**AIM OF THE EXERCISE**
Set down each line of the data below exactly as it stands, dropping the pictures.

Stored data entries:
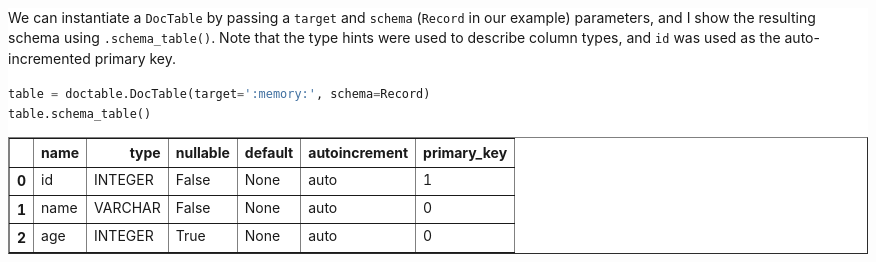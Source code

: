 We can instantiate a `DocTable` by passing a `target` and `schema` (`Record` in our example) parameters, and I show the resulting schema using `.schema_table()`. Note that the type hints were used to describe column types, and `id` was used as the auto-incremented primary key.


```python
table = doctable.DocTable(target=':memory:', schema=Record)
table.schema_table()
```




<div>
<style scoped>
    .dataframe tbody tr th:only-of-type {
        vertical-align: middle;
    }

    .dataframe tbody tr th {
        vertical-align: top;
    }

    .dataframe thead th {
        text-align: right;
    }
</style>
<table border="1" class="dataframe">
  <thead>
    <tr style="text-align: right;">
      <th></th>
      <th>name</th>
      <th>type</th>
      <th>nullable</th>
      <th>default</th>
      <th>autoincrement</th>
      <th>primary_key</th>
    </tr>
  </thead>
  <tbody>
    <tr>
      <th>0</th>
      <td>id</td>
      <td>INTEGER</td>
      <td>False</td>
      <td>None</td>
      <td>auto</td>
      <td>1</td>
    </tr>
    <tr>
      <th>1</th>
      <td>name</td>
      <td>VARCHAR</td>
      <td>False</td>
      <td>None</td>
      <td>auto</td>
      <td>0</td>
    </tr>
    <tr>
      <th>2</th>
      <td>age</td>
      <td>INTEGER</td>
      <td>True</td>
      <td>None</td>
      <td>auto</td>
      <td>0</td>
    </tr>
  </tbody>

**RESPONSE AREA**
Source code

: We can instantiate a `DocTable` by passing a `target` and `schema` (`Record` in our example) parameters, and I show the resulting schema using `.schema_table()`. Note that the type hints were used to describe column types, and `id` was used as the auto-incremented primary key.


```python
table = doctable.DocTable(target=':memory:', schema=Record)
table.schema_table()
```




<div>
<style scoped>
    .dataframe tbody tr th:only-of-type {
        vertical-align: middle;
    }

    .dataframe tbody tr th {
        vertical-align: top;
    }

    .dataframe thead th {
        text-align: right;
    }
</style>
<table border="1" class="dataframe">
  <thead>
    <tr style="text-align: right;">
      <th></th>
      <th>name</th>
      <th>type</th>
      <th>nullable</th>
      <th>default</th>
      <th>autoincrement</th>
      <th>primary_key</th>
    </tr>
  </thead>
  <tbody>
    <tr>
      <th>0</th>
      <td>id</td>
      <td>INTEGER</td>
      <td>False</td>
      <td>None</td>
      <td>auto</td>
      <td>1</td>
    </tr>
    <tr>
      <th>1</th>
      <td>name</td>
      <td>VARCHAR</td>
      <td>False</td>
      <td>None</td>
      <td>auto</td>
      <td>0</td>
    </tr>
    <tr>
      <th>2</th>
      <td>age</td>
      <td>INTEGER</td>
      <td>True</td>
      <td>None</td>
      <td>auto</td>
      <td>0</td>
    </tr>
  </tbody>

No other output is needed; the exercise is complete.